Pictures paired with source code:
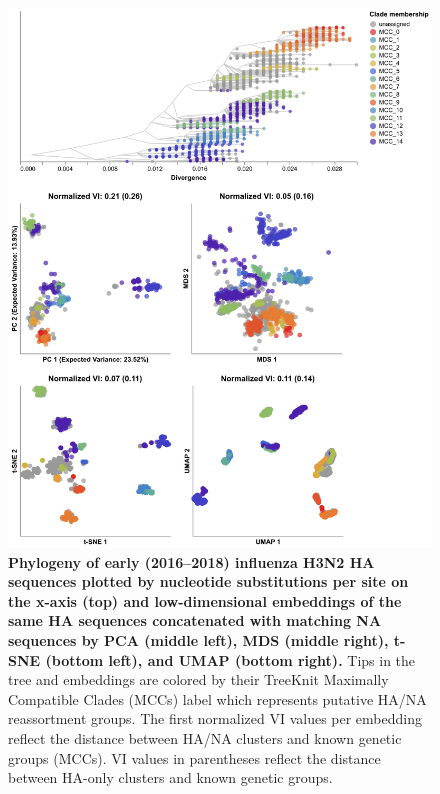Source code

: \documentclass[10pt,letterpaper]{article}
\begin{document}
\begin{figure}[!h]
\includegraphics[width=\columnwidth]{figures/flu-2016-2018-ha-na-embeddings-by-mcc.png}
\caption{{\bf Phylogeny of early (2016--2018) influenza H3N2 HA sequences plotted by nucleotide substitutions per site on the x-axis (top) and low-dimensional embeddings of the same HA sequences concatenated with matching NA sequences by PCA (middle left), MDS (middle right), t-SNE (bottom left), and UMAP (bottom right).}
  Tips in the tree and embeddings are colored by their TreeKnit Maximally Compatible Clades (MCCs) label which represents putative HA/NA reassortment groups.
  The first normalized VI values per embedding reflect the distance between HA/NA clusters and known genetic groups (MCCs).
  VI values in parentheses reflect the distance between HA-only clusters and known genetic groups.
}
\label{fig:seasonal-influenza-h3n2-ha-na-2016-2018-embeddings}
\end{figure}
\end{document}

THE TASK: Your answer must be an exact copy of the records above, with every picture left out.

ANSWER BOX:
Source code

: \documentclass[10pt,letterpaper]{article}
\begin{document}
\begin{figure}[!h]
\includegraphics[width=\columnwidth]{figures/flu-2016-2018-ha-na-embeddings-by-mcc.png}
\caption{{\bf Phylogeny of early (2016--2018) influenza H3N2 HA sequences plotted by nucleotide substitutions per site on the x-axis (top) and low-dimensional embeddings of the same HA sequences concatenated with matching NA sequences by PCA (middle left), MDS (middle right), t-SNE (bottom left), and UMAP (bottom right).}
  Tips in the tree and embeddings are colored by their TreeKnit Maximally Compatible Clades (MCCs) label which represents putative HA/NA reassortment groups.
  The first normalized VI values per embedding reflect the distance between HA/NA clusters and known genetic groups (MCCs).
  VI values in parentheses reflect the distance between HA-only clusters and known genetic groups.
}
\label{fig:seasonal-influenza-h3n2-ha-na-2016-2018-embeddings}
\end{figure}
\end{document}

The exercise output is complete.